SUPPLIED MATERIAL |
────────

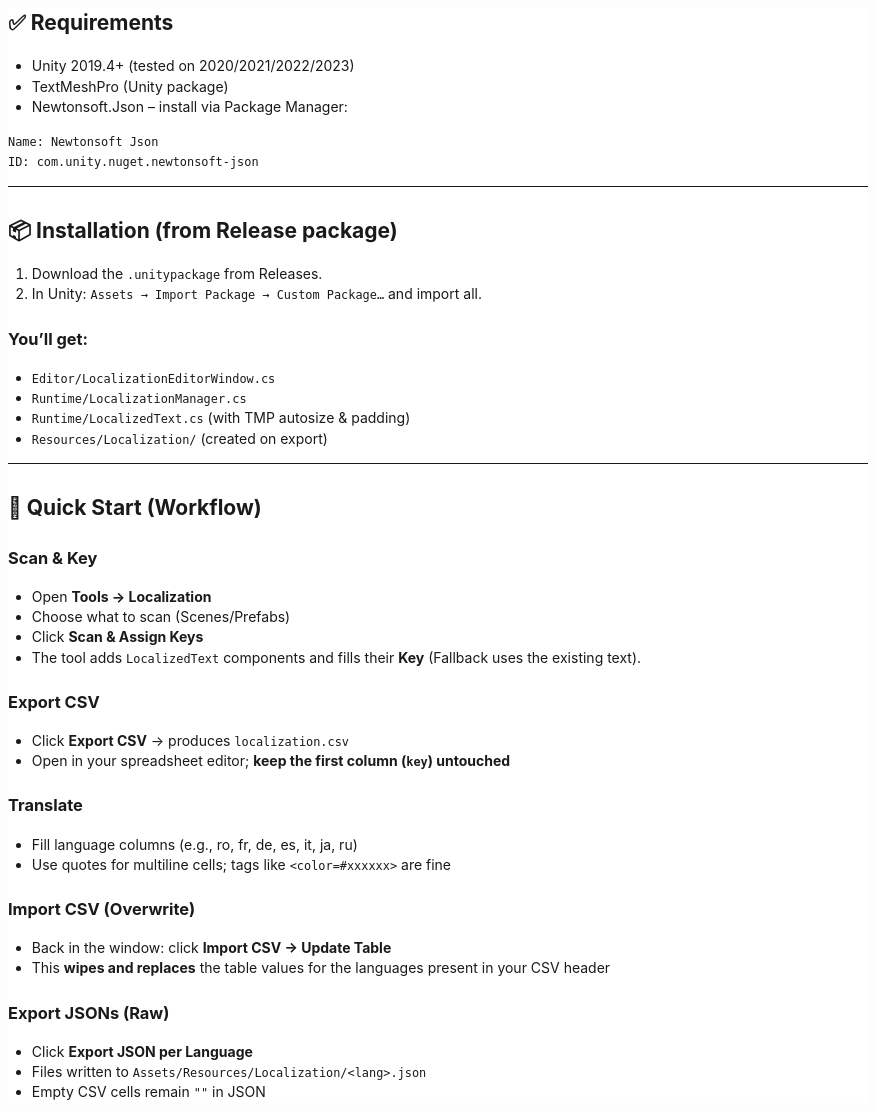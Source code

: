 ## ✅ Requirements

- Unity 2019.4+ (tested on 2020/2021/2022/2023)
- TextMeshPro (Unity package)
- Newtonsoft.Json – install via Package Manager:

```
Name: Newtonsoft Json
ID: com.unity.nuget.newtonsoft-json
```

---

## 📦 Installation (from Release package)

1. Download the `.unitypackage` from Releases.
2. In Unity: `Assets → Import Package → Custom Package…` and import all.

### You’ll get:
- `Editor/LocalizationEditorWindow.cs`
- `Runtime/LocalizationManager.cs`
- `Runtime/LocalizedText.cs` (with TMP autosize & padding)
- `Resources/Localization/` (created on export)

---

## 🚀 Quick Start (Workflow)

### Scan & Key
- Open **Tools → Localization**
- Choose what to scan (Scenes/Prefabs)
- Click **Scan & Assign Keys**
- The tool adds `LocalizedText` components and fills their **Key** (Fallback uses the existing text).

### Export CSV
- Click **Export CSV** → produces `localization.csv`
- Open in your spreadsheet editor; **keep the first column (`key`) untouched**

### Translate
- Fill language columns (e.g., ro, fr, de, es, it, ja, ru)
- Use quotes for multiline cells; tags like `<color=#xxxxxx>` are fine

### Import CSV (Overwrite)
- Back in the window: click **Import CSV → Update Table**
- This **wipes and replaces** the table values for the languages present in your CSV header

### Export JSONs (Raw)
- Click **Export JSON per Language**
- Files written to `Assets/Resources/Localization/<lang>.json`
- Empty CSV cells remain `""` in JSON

────────

TASK DESCRIPTION | The word to find is "Assets". Copy every line of the records that holds it.

RESPONSE TO THIS TASK |
2. In Unity: `Assets → Import Package → Custom Package…` and import all.
- Files written to `Assets/Resources/Localization/<lang>.json`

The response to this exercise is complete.